With a nod to acknowledge the block, Henry signaled him to continue.
“My Rita, see, she’s a good, God-fearing woman, and that’s why, see. Why, according to her anyway. I always figured it was pure old jealousy. ’Cause Maeve—Starr—she’s the one got the looks in the family.” Gus took another swig from the jar. “Religion seems to come easier to the ugly girls. You ever notice that?”
“Why, what?” Henry asked.
Gus’s face contorted, and one eye squinted at Henry. Henry realized he’d lost the man.
“You said ‘that was why,’ speaking about your wife and her sister,” Henry went on slowly. “Why, what?”
The cloud cleared from the other man’s face.

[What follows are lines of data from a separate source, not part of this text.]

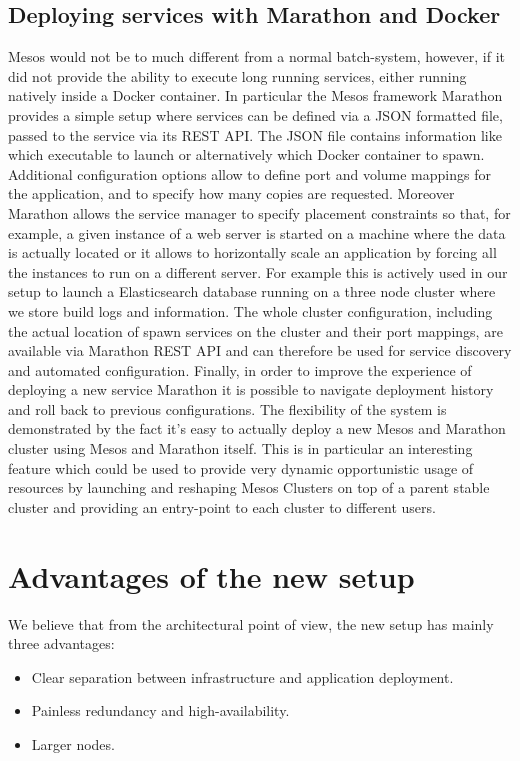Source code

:\documentclass[a4paper]{jpconf}
\begin{document}
\subsection{Deploying services with Marathon and Docker}

Mesos would not be to much different from a normal batch-system,
however, if it did not provide the ability to execute long running
services, either running natively inside a Docker container. In
particular the Mesos framework Marathon provides a simple setup where
services can be defined via a JSON formatted file, passed to the
service via its REST API\@. The JSON file contains information like
which executable to launch or alternatively which Docker container
to spawn. Additional configuration options allow to define port and
volume mappings for the application, and to specify how many copies
are requested. Moreover Marathon allows the service manager to specify
placement constraints so that, for example, a given instance of a web
server is started on a machine where the data is actually located or
it allows to horizontally scale an application by forcing all the
instances to run on a different server. For example this is actively
used in our setup to launch a Elasticsearch database running on a three
node cluster where we store build logs and information. The whole
cluster configuration, including the actual location of spawn services
on the cluster and their port mappings, are available via Marathon
REST API and can therefore be used for service discovery and automated
configuration. Finally, in order to improve the experience of deploying
a new service Marathon it is possible to navigate deployment history and
roll back to previous configurations. The flexibility of the system is
demonstrated by the fact it's easy to actually deploy a new Mesos and
Marathon cluster using Mesos and Marathon itself. This is in particular
an interesting feature which could be used to provide very dynamic
opportunistic usage of resources by launching and reshaping Mesos
Clusters on top of a parent stable cluster and providing an entry-point
to each cluster to different users.

\section{Advantages of the new setup}

We believe that from the architectural point of view, the new setup has mainly
three advantages:

\begin{itemize}

\item Clear separation between infrastructure and application deployment.

\item Painless redundancy and high-availability.

\item Larger nodes.

\end{itemize}
\end{document}
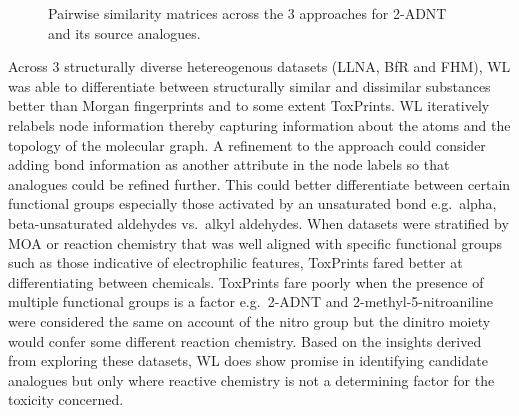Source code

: \documentclass[
  super,
  preprint,
  3p]{elsarticle}
\begin{document}
\begin{figure}


\caption{\label{fig-pprtv}Pairwise similarity matrices across the 3
approaches for 2-ADNT and its source analogues.}

\end{figure}%

Across 3 structurally diverse hetereogenous datasets (LLNA, BfR and
FHM), WL was able to differentiate between structurally similar and
dissimilar substances better than Morgan fingerprints and to some extent
ToxPrints. WL iteratively relabels node information thereby capturing
information about the atoms and the topology of the molecular graph. A
refinement to the approach could consider adding bond information as
another attribute in the node labels so that analogues could be refined
further. This could better differentiate between certain functional
groups especially those activated by an unsaturated bond e.g.~alpha,
beta-unsaturated aldehydes vs.~alkyl aldehydes. When datasets were
stratified by MOA or reaction chemistry that was well aligned with
specific functional groups such as those indicative of electrophilic
features, ToxPrints fared better at differentiating between chemicals.
ToxPrints fare poorly when the presence of multiple functional groups is
a factor e.g.~2-ADNT and 2-methyl-5-nitroaniline were considered the
same on account of the nitro group but the dinitro moiety would confer
some different reaction chemistry. Based on the insights derived from
exploring these datasets, WL does show promise in identifying candidate
analogues but only where reactive chemistry is not a determining factor
for the toxicity concerned.
\end{document}
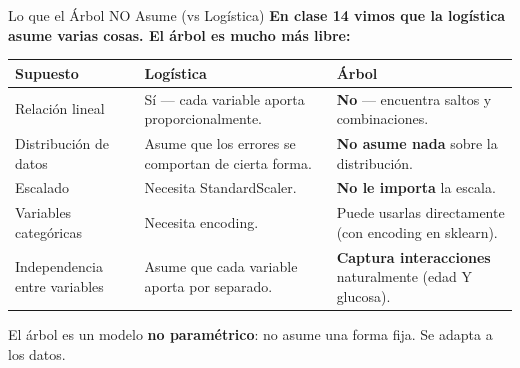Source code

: \documentclass[aspectratio=169, 11pt]{beamer}
\begin{document}
\begin{frame}{Lo que el Árbol NO Asume (vs Logística)}
  \vspace{-4pt}
  {\footnotesize\color{arcaDark}\bfseries
    En clase 14 vimos que la logística \textbf{asume} varias cosas.
    El árbol es mucho más libre:}

  \vspace{6pt}
  {\scriptsize
  \begin{tabular}{@{}p{4cm}p{4cm}p{4.5cm}@{}}
    \toprule
    \textbf{Supuesto} & \textbf{\color{codeBlue}Logística} & \textbf{\color{arcaRed}Árbol} \\
    \midrule
    Relación lineal & Sí --- cada variable aporta proporcionalmente. & \textbf{No} --- encuentra saltos y combinaciones. \\
    Distribución de datos & Asume que los errores se comportan de cierta forma. & \textbf{No asume nada} sobre la distribución. \\
    Escalado & Necesita StandardScaler. & \textbf{No le importa} la escala. \\
    Variables categóricas & Necesita encoding. & Puede usarlas directamente (con encoding en sklearn). \\
    Independencia entre variables & Asume que cada variable aporta por separado. & \textbf{Captura interacciones} naturalmente (edad Y glucosa). \\
    \bottomrule
  \end{tabular}
  }

  \vspace{6pt}
  {\scriptsize\color{textMuted}
    \faLightbulb\hspace{4pt} El árbol es un modelo \textbf{no paramétrico}:
    no asume una forma fija. Se adapta a los datos.}
\end{frame}
\end{document}
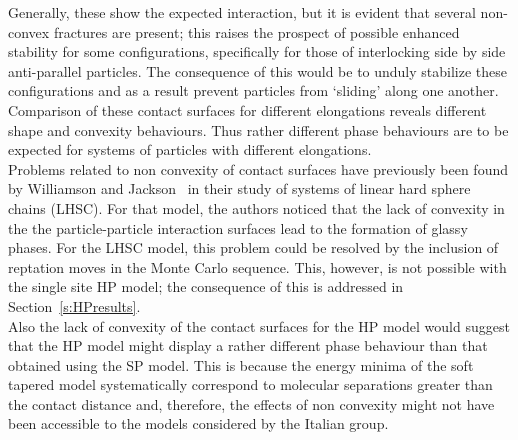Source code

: Generally, these show the expected interaction, but it is evident that several non-convex
fractures are present; this raises the prospect of possible
enhanced stability for some
configurations, specifically for those of interlocking side by side anti-parallel particles. 
The consequence of  this would be to unduly stabilize 
these configurations and as a result prevent particles from `sliding' along one another.
Comparison of these contact surfaces for different elongations reveals different shape and
convexity behaviours. Thus rather different phase behaviours are to be expected for systems of 
particles with different elongations.\\
%
Problems related to non convexity of contact surfaces have previously been found by
Williamson and Jackson~\cite{WilliamsonJackson98} in their study of systems of linear hard 
sphere chains (LHSC). For that model, the authors noticed that the lack of convexity in the  
the particle-particle interaction surfaces lead to the formation of glassy phases. For the LHSC
model, this problem
could be resolved by the inclusion of reptation moves in the Monte Carlo sequence. 
This, however, is not possible with the single site HP model; the consequence of this is
addressed in Section~\ref{s:HPresults}.\\
%
Also the lack of convexity of the contact surfaces for the HP model would suggest that the HP
model might display a rather different phase behaviour than that obtained using
the SP model. This is because the energy minima of the soft tapered model systematically 
correspond to molecular separations greater than the contact distance and, therefore, the effects
of non convexity might not have been accessible to the models considered by the Italian group.




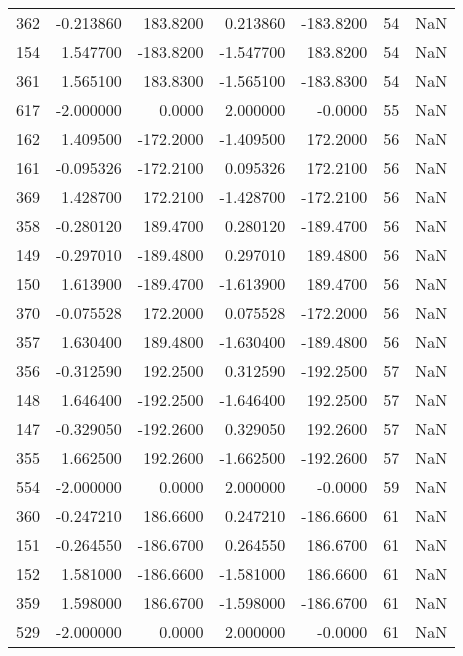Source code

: \begin{tabular}{rrrrrrr}
 362 &   -0.213860 &  183.8200 &    0.213860 &   -183.8200 &          54 & NaN \\
 154 &    1.547700 & -183.8200 &   -1.547700 &    183.8200 &          54 & NaN \\
 361 &    1.565100 &  183.8300 &   -1.565100 &   -183.8300 &          54 & NaN \\
 617 &   -2.000000 &    0.0000 &    2.000000 &     -0.0000 &          55 & NaN \\
 162 &    1.409500 & -172.2000 &   -1.409500 &    172.2000 &          56 & NaN \\
 161 &   -0.095326 & -172.2100 &    0.095326 &    172.2100 &          56 & NaN \\
 369 &    1.428700 &  172.2100 &   -1.428700 &   -172.2100 &          56 & NaN \\
 358 &   -0.280120 &  189.4700 &    0.280120 &   -189.4700 &          56 & NaN \\
 149 &   -0.297010 & -189.4800 &    0.297010 &    189.4800 &          56 & NaN \\
 150 &    1.613900 & -189.4700 &   -1.613900 &    189.4700 &          56 & NaN \\
 370 &   -0.075528 &  172.2000 &    0.075528 &   -172.2000 &          56 & NaN \\
 357 &    1.630400 &  189.4800 &   -1.630400 &   -189.4800 &          56 & NaN \\
 356 &   -0.312590 &  192.2500 &    0.312590 &   -192.2500 &          57 & NaN \\
 148 &    1.646400 & -192.2500 &   -1.646400 &    192.2500 &          57 & NaN \\
 147 &   -0.329050 & -192.2600 &    0.329050 &    192.2600 &          57 & NaN \\
 355 &    1.662500 &  192.2600 &   -1.662500 &   -192.2600 &          57 & NaN \\
 554 &   -2.000000 &    0.0000 &    2.000000 &     -0.0000 &          59 & NaN \\
 360 &   -0.247210 &  186.6600 &    0.247210 &   -186.6600 &          61 & NaN \\
 151 &   -0.264550 & -186.6700 &    0.264550 &    186.6700 &          61 & NaN \\
 152 &    1.581000 & -186.6600 &   -1.581000 &    186.6600 &          61 & NaN \\
 359 &    1.598000 &  186.6700 &   -1.598000 &   -186.6700 &          61 & NaN \\
 529 &   -2.000000 &    0.0000 &    2.000000 &     -0.0000 &          61 & NaN \\

\end{tabular}
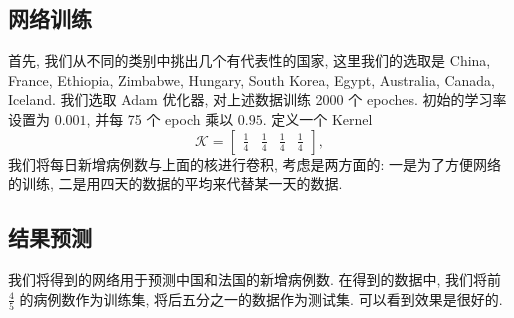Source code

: \documentclass[UTF8]{ctexart}
\begin{document}
    \subsection*{网络训练}
    首先, 我们从不同的类别中挑出几个有代表性的国家, 这里我们的选取是 China, France, Ethiopia, Zimbabwe, Hungary, South Korea, Egypt, Australia, Canada, Iceland. 我们选取 Adam 优化器, 对上述数据训练 2000 个 epoches. 初始的学习率设置为 $0.001$, 并每 75 个 epoch 乘以 $0.95$. 定义一个 Kernel
	\[
	\mathcal{K} =
	\begin{bmatrix}
		\displaystyle\frac{1}{4}&\displaystyle\frac{1}{4}&\displaystyle\frac{1}{4}&\displaystyle\frac{1}{4}
	\end{bmatrix},
	\]
	我们将每日新增病例数与上面的核进行卷积, 考虑是两方面的: 一是为了方便网络的训练, 二是用四天的数据的平均来代替某一天的数据.
	\begin{figure}[htbp]
	    \centering
	\end{figure}
	\subsection*{结果预测}
	我们将得到的网络用于预测中国和法国的新增病例数. 在得到的数据中, 我们将前 $\frac{4}{5}$ 的病例数作为训练集, 将后五分之一的数据作为测试集. 可以看到效果是很好的.
	\begin{figure}[htbp]
	    \centering
	\end{figure}
\end{document}
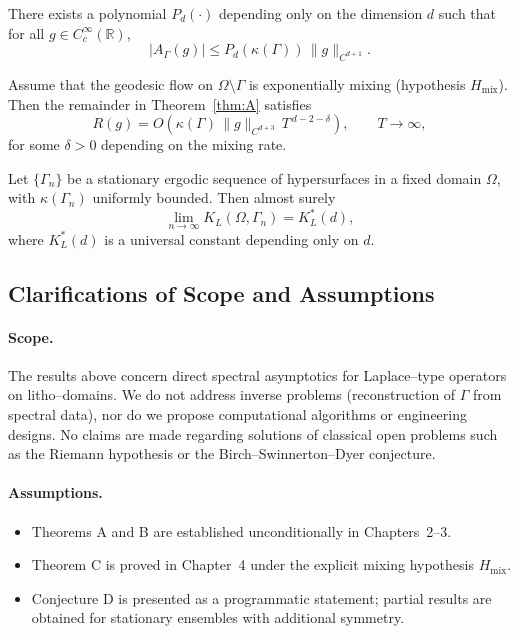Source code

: \begin{theoremB}\label{thm:B}
There exists a polynomial $P_d(\cdot)$ depending only on the dimension $d$ 
such that for all $g \in C_c^\infty(\mathbb{R})$,
\[
|A_\Gamma(g)| \le P_d(\kappa(\Gamma)) \, \|g\|_{C^{d+1}}.
\]
\end{theoremB}

\begin{theoremC}\label{thm:C}
Assume that the geodesic flow on $\Omega \setminus \Gamma$ 
is exponentially mixing (hypothesis $H_{\mathrm{mix}}$). 
Then the remainder in Theorem~\ref{thm:A} satisfies
\[
R(g) = O\!\left( \kappa(\Gamma)\, \|g\|_{C^{d+3}}\, T^{\,d-2-\delta} \right),
\qquad T \to \infty,
\]
for some $\delta>0$ depending on the mixing rate.
\end{theoremC}

\begin{conjectureD}\label{conj:D}
Let $\{\Gamma_n\}$ be a stationary ergodic sequence of hypersurfaces 
in a fixed domain $\Omega$, with $\kappa(\Gamma_n)$ uniformly bounded. 
Then almost surely
\[
\lim_{n\to\infty} K_L(\Omega,\Gamma_n) = K_L^*(d),
\]
where $K_L^*(d)$ is a universal constant depending only on $d$.
\end{conjectureD}

\subsection{Clarifications of Scope and Assumptions}

\paragraph{Scope.}
The results above concern direct spectral asymptotics for Laplace--type operators 
on litho--domains. 
We do not address inverse problems (reconstruction of $\Gamma$ from spectral data), 
nor do we propose computational algorithms or engineering designs. 
No claims are made regarding solutions of classical open problems 
such as the Riemann hypothesis or the Birch--Swinnerton--Dyer conjecture.

\paragraph{Assumptions.}
\begin{itemize}
\item Theorems A and B are established unconditionally in Chapters~2--3. 
\item Theorem C is proved in Chapter~4 under the explicit mixing hypothesis 
$H_{\mathrm{mix}}$.
\item Conjecture D is presented as a programmatic statement; 
partial results are obtained for stationary ensembles with additional symmetry. 
\end{itemize}

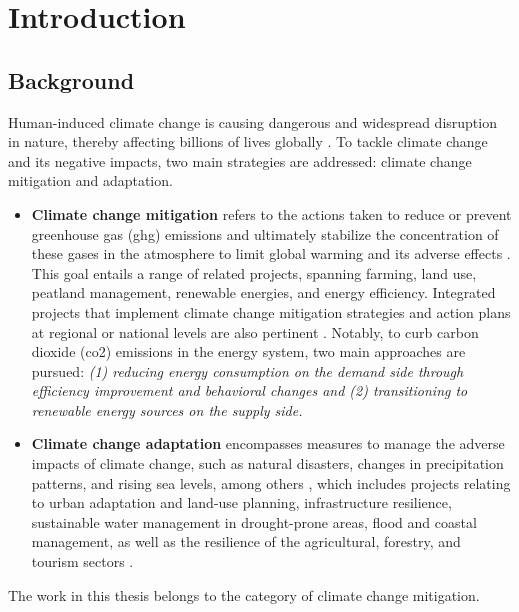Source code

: \chapter{Introduction}


\section{Background}
Human-induced climate change is causing dangerous and widespread disruption in nature, thereby affecting billions of lives globally \cite{ipcc}. 
To tackle climate change and its negative impacts, two main strategies are addressed: climate change mitigation and adaptation.

\begin{itemize}
  \item \textbf{Climate change mitigation} refers to the actions taken to reduce or prevent greenhouse gas (\gls{ghg}) emissions and ultimately stabilize the concentration of these gases in the atmosphere to limit global warming and its adverse effects \cite{handbook}.
  This goal entails a range of related projects, spanning farming, land use, peatland management, renewable energies, and energy efficiency. Integrated projects that implement climate change mitigation strategies and action plans at regional or national levels are also pertinent \cite{ec}.
  Notably, to curb carbon dioxide (\gls{co2}) emissions in the energy system, two main approaches are pursued:
\emph{
  (1) reducing energy consumption on the demand side through efficiency improvement and behavioral changes and
  (2) transitioning to renewable energy sources on the supply side.
}
  \item \textbf{Climate change adaptation} encompasses measures to manage the adverse impacts of climate change, such as natural disasters, changes in precipitation patterns, and rising sea levels, among others \cite{handbook},
  which includes projects relating to urban adaptation and land-use planning, infrastructure resilience, sustainable water management in drought-prone areas, flood and coastal management, as well as the resilience of the agricultural, forestry, and tourism sectors \cite{ec}.  
\end{itemize}

The work in this thesis belongs to the category of climate change mitigation.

“Why she hated her, of course. Hated her with a deep-down kind of mean that she saved just for Maeve. At least, until Maeve left her girl with us. Then she hated the girl.”
“Your sister-in-law left her daughter with you and your wife?”
Gus nodded. “Girl was young. I don’t know, six or seven. Maeve’d hooked up with some flashy grifter, looking for a meal ticket. No use for a kid underfoot. Truth be told, Maeve had no business with a kid in the first damn place. Used to keep her locked in the closet when she was entertaining. And that’s a fact I can attest to, you know what I mean?”
Gus sent a wink in his direction, and Henry’s hands twitched, yearning to ball themselves into fists and smash into this man. Either the liquor had started to do its job, or Gus was stunningly unobservant, because he took no notice of the flex of Henry’s jaw.
“I heard some talk ’round town that Maeve didn’t always lock the girl up, though. Sometimes she brought her out, let her do a little entertaining of her own. I don’t know that’s true, but I can’t say I was shocked to hear it. Maeve, now. That woman’d do just about anything for a fix. If you could snort it or shove it in your veins, Maeve’d sell her soul to the devil, then take out a second mortgage on it.”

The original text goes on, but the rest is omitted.